# Architecture Decision Record (ADR) - 001: Synology Secure Access

*   **Status**: Accepted
*   **Date**: 2026-01-18
*   **Decision Makers**: Development Team (Gemini & Claude)
*   **Subject**: Secure Remote Access Strategy for Synology Backend services

## Context & Problem
To enable the "Posimai" ecosystem (Sake & Incense apps) to utilize backend services (DB, potentially AI Proxy) hosted on a home Synology NAS, a robust connection strategy is required.
Previous attempts using direct IP (`192.168.x.x`) failed due to lack of external access.
Previous attempts using pure HTTP failed due to Android/iOS security requirements (Cleartext traffic).

## Decision
We will use **Tailscale MagicDNS with HTTPS Certificates** as the primary connectivity solution for the current development phase.

### Justification
1.  **Zero Cost & Zero Hardware**: Tailscale is already running. No new domains or hardware needed.
2.  **Native HTTPS**: Tailscale provides valid Let's Encrypt certificates for `*.ts.net` domains, satisfying Flutter's secure connection requirements.
3.  **Secure by Design**: No open ports (Port Forwarding) required on the router. Access is limited to devices in the Tailnet.
4.  **Sufficiency**: For a user base < 1 person (Developer), the complexity of Cloudflare Tunnel is unnecessary overhead.

### Alternatives Considered
*   **Cloudflare Tunnel**: Best for scaling/production (>10k users), but overkill for now.
*   **QuickConnect**: Synology's proprietary relay. Too slow and hard to integrate with custom ports/containers.
*   **Direct IP / VPN**: Unstable IP addresses and difficult certificates management.

## Implementation Roadmap

### Week 1: Tailscale HTTPS Setup
1.  **MagicDNS**: Enable in Tailscale Admin Console.
2.  **HTTPS Certificates**: Enable in Tailscale Admin Console.
3.  **Result**: `https://posimai-nas.ts.net` becomes a valid, globally accessible (within Tailnet) URL.

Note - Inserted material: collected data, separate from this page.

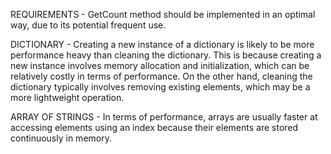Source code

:  REQUIREMENTS - GetCount method should be implemented in an optimal way, due to its potential frequent use.

DICTIONARY - Creating a new instance of a dictionary is likely to be more performance heavy than cleaning the dictionary. 
This is because creating a new instance involves memory allocation and initialization,
which can be relatively costly in terms of performance. On the other hand,
cleaning the dictionary typically involves removing existing elements,
which may be a more lightweight operation.
    
ARRAY OF STRINGS - In terms of performance, arrays are usually faster at accessing elements using an index because their elements are stored continuously in memory.
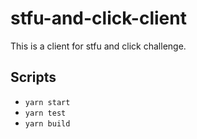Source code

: # stfu-and-click-client

This is a client for stfu and click challenge.

## Scripts

- `yarn start`
- `yarn test`
- `yarn build`
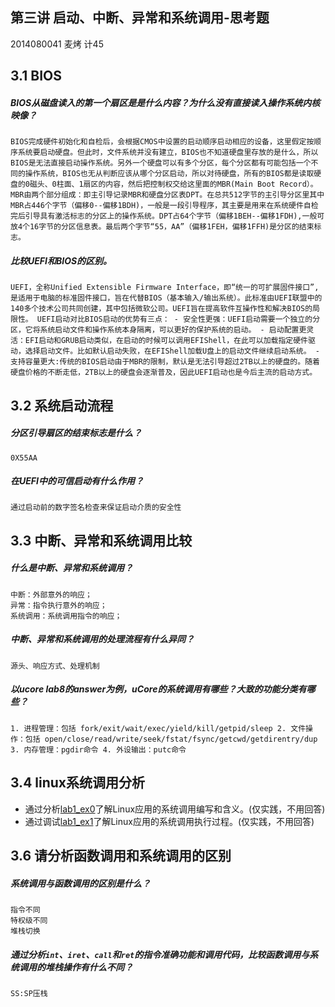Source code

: ## 第三讲 启动、中断、异常和系统调用-思考题

2014080041	麦烤 计45

## 3.1 BIOS
#####  BIOS从磁盘读入的第一个扇区是是什么内容？为什么没有直接读入操作系统内核映像？
	BIOS完成硬件初始化和自检后，会根据CMOS中设置的启动顺序启动相应的设备，这里假定按顺序系统要启动硬盘。但此时，文件系统并没有建立，BIOS也不知道硬盘里存放的是什么，所以BIOS是无法直接启动操作系统。另外一个硬盘可以有多个分区，每个分区都有可能包括一个不同的操作系统，BIOS也无从判断应该从哪个分区启动，所以对待硬盘，所有的BIOS都是读取硬盘的0磁头、0柱面、1扇区的内容，然后把控制权交给这里面的MBR(Main Boot Record）。 MBR由两个部分组成：即主引导记录MBR和硬盘分区表DPT。在总共512字节的主引导分区里其中MBR占446个字节（偏移0--偏移1BDH)，一般是一段引导程序，其主要是用来在系统硬件自检完后引导具有激活标志的分区上的操作系统。DPT占64个字节（偏移1BEH--偏移1FDH),一般可放4个16字节的分区信息表。最后两个字节“55，AA”（偏移1FEH，偏移1FFH)是分区的结束标志。
##### 比较UEFI和BIOS的区别。
	UEFI，全称Unified Extensible Firmware Interface，即“统一的可扩展固件接口”, 是适用于电脑的标准固件接口，旨在代替BIOS（基本输入/输出系统）。此标准由UEFI联盟中的140多个技术公司共同创建，其中包括微软公司。UEFI旨在提高软件互操作性和解决BIOS的局限性。 UEFI启动对比BIOS启动的优势有三点： - 安全性更强：UEFI启动需要一个独立的分区，它将系统启动文件和操作系统本身隔离，可以更好的保护系统的启动。 - 启动配置更灵活：EFI启动和GRUB启动类似，在启动的时候可以调用EFIShell，在此可以加载指定硬件驱动，选择启动文件。比如默认启动失败，在EFIShell加载U盘上的启动文件继续启动系统。 - 支持容量更大:传统的BIOS启动由于MBR的限制，默认是无法引导超过2TB以上的硬盘的。随着硬盘价格的不断走低，2TB以上的硬盘会逐渐普及，因此UEFI启动也是今后主流的启动方式。


## 3.2 系统启动流程

##### 分区引导扇区的结束标志是什么？
	0X55AA
##### 在UEFI中的可信启动有什么作用？
	通过启动前的数字签名检查来保证启动介质的安全性

## 3.3 中断、异常和系统调用比较
##### 什么是中断、异常和系统调用？
	中断：外部意外的响应；
	异常：指令执行意外的响应；
	系统调用：系统调用指令的响应；
#####  中断、异常和系统调用的处理流程有什么异同？
	源头、响应方式、处理机制
    
##### 以ucore lab8的answer为例，uCore的系统调用有哪些？大致的功能分类有哪些？
	1. 进程管理：包括 fork/exit/wait/exec/yield/kill/getpid/sleep 2. 文件操作：包括 open/close/read/write/seek/fstat/fsync/getcwd/getdirentry/dup 3. 内存管理：pgdir命令 4. 外设输出：putc命令

## 3.4 linux系统调用分析
-  通过分析[lab1_ex0](https://github.com/chyyuu/ucore_lab/blob/master/related_info/lab1/lab1-ex0.md)了解Linux应用的系统调用编写和含义。(仅实践，不用回答)
- 通过调试[lab1_ex1](https://github.com/chyyuu/ucore_lab/blob/master/related_info/lab1/lab1-ex1.md)了解Linux应用的系统调用执行过程。(仅实践，不用回答)



 
## 3.6 请分析函数调用和系统调用的区别
##### 系统调用与函数调用的区别是什么？
	指令不同
	特权级不同
	堆栈切换
##### 通过分析`int`、`iret`、`call`和`ret`的指令准确功能和调用代码，比较函数调用与系统调用的堆栈操作有什么不同？
	SS:SP压栈
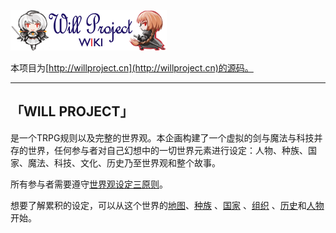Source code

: 
![Image](frontend/static/img/wp-banner.png)

本项目为[http://willproject.cn](http://willproject.cn)的源码。

----

## 「WILL PROJECT」

是一个TRPG规则以及完整的世界观。本企画构建了一个虚拟的剑与魔法与科技并存的世界，任何参与者对自己幻想中的一切世界元素进行设定：人物、种族、国家、魔法、科技、文化、历史乃至世界观和整个故事。

所有参与者需要遵守[世界观设定三原则](http://willproject.cn/page/世界观设定三原则)。

想要了解累积的设定，可以从这个世界的[地图](http://willproject.cn/page/地图)、[种族](http://willproject.cn/page/种族) 、[国家](http://willproject.cn/page/国家) 、[组织](http://willproject.cn/page/组织) 、[历史](http://willproject.cn/page/历史)和[人物](http://willproject.cn/page/人物)开始。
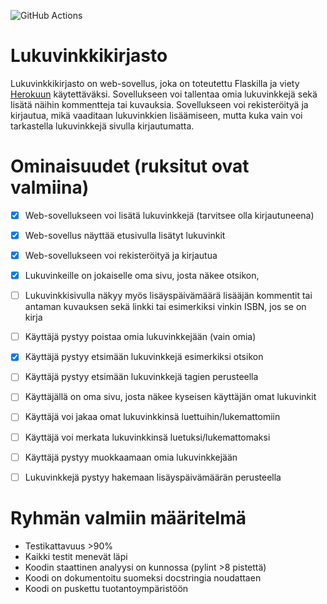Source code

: ![GitHub Actions](https://github.com/MillaKelhu/lukuvinkkikirjasto/workflows/CI/badge.svg)

# Lukuvinkkikirjasto
Lukuvinkkikirjasto on web-sovellus, joka on toteutettu Flaskilla ja viety [Herokuun](https://ryhma4ohtu2021miniproject.herokuapp.com/) käytettäväksi.
Sovellukseen voi tallentaa omia lukuvinkkejä sekä lisätä näihin kommentteja tai kuvauksia.
Sovellukseen voi rekisteröityä ja kirjautua, mikä vaaditaan lukuvinkkien lisäämiseen, mutta kuka vain voi tarkastella lukuvinkkejä sivulla kirjautumatta.

# Ominaisuudet (ruksitut ovat valmiina)

- [x] Web-sovellukseen voi lisätä lukuvinkkejä (tarvitsee olla kirjautuneena)
- [x] Web-sovellus näyttää etusivulla lisätyt lukuvinkit
- [x] Web-sovellukseen voi rekisteröityä ja kirjautua
- [x] Lukuvinkeille on jokaiselle oma sivu, josta näkee otsikon, 
- [ ] Lukuvinkkisivulla näkyy myös lisäyspäivämäärä lisääjän kommentit tai antaman kuvauksen sekä linkki tai esimerkiksi vinkin ISBN, jos se on kirja
- [ ] Käyttäjä pystyy poistaa omia lukuvinkkejään (vain omia)
- [x] Käyttäjä pystyy etsimään lukuvinkkejä esimerkiksi otsikon
- [ ] Käyttäjä pystyy etsimään lukuvinkkejä tagien perusteella
- [ ] Käyttäjällä on oma sivu, josta näkee kyseisen käyttäjän omat lukuvinkit
- [ ] Käyttäjä voi jakaa omat lukuvinkkinsä luettuihin/lukemattomiin
- [ ] Käyttäjä voi merkata lukuvinkkinsä luetuksi/lukemattomaksi
- [ ] Käyttäjä pystyy muokkaamaan omia lukuvinkkejään
- [ ] Lukuvinkkejä pystyy hakemaan lisäyspäivämäärän perusteella


# Ryhmän valmiin määritelmä
- Testikattavuus >90%
- Kaikki testit menevät läpi
- Koodin staattinen analyysi on kunnossa (pylint >8 pistettä)
- Koodi on dokumentoitu suomeksi docstringia noudattaen
- Koodi on puskettu tuotantoympäristöön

### Week 2: Immich & Container Integration
*   Deploy `immich` via Container Manager to act as the media cache.
*   Deploy `posimai-db` (Postgres) for structured data.
*   Configure `docker-compose.yml` (see below).

### Week 3: App Integration
*   Update Flutter App configuration:
    ```dart
    const String apiBaseUrl = 'https://posimai-nas.ts.net';
    ```

## Infrastructure Configuration (`docker-compose.yml`)

```yaml
version: '3.8'
services:
  # Main Database
  posimai-db:
    image: postgres:15-alpine
    container_name: posimai-db
    restart: always
    environment:
      POSTGRES_USER: ${DB_USER}
      POSTGRES_PASSWORD: ${DB_PASSWORD}
      POSTGRES_DB: posimai_master
    volumes:
      - ./pgdata:/var/lib/postgresql/data
    networks:
      - posimai-net

  # AI Proxy (Legacy/Backup)
  posimai-proxy:
    build: ./ai-proxy
    container_name: posimai-proxy
    restart: unless-stopped
    ports:
      - "8080:8080"
    environment:
      - GEMINI_API_KEY=${GEMINI_API_KEY}
    networks:
      - posimai-net

networks:
  posimai-net:
    driver: bridge
```

## Future Considerations
*   If user base grows > 100, migrate to **Tailscale Funnel** (Public internet access).
*   If user base grows > 10,000, migrate to **Cloudflare Tunnel** + Custom Domain.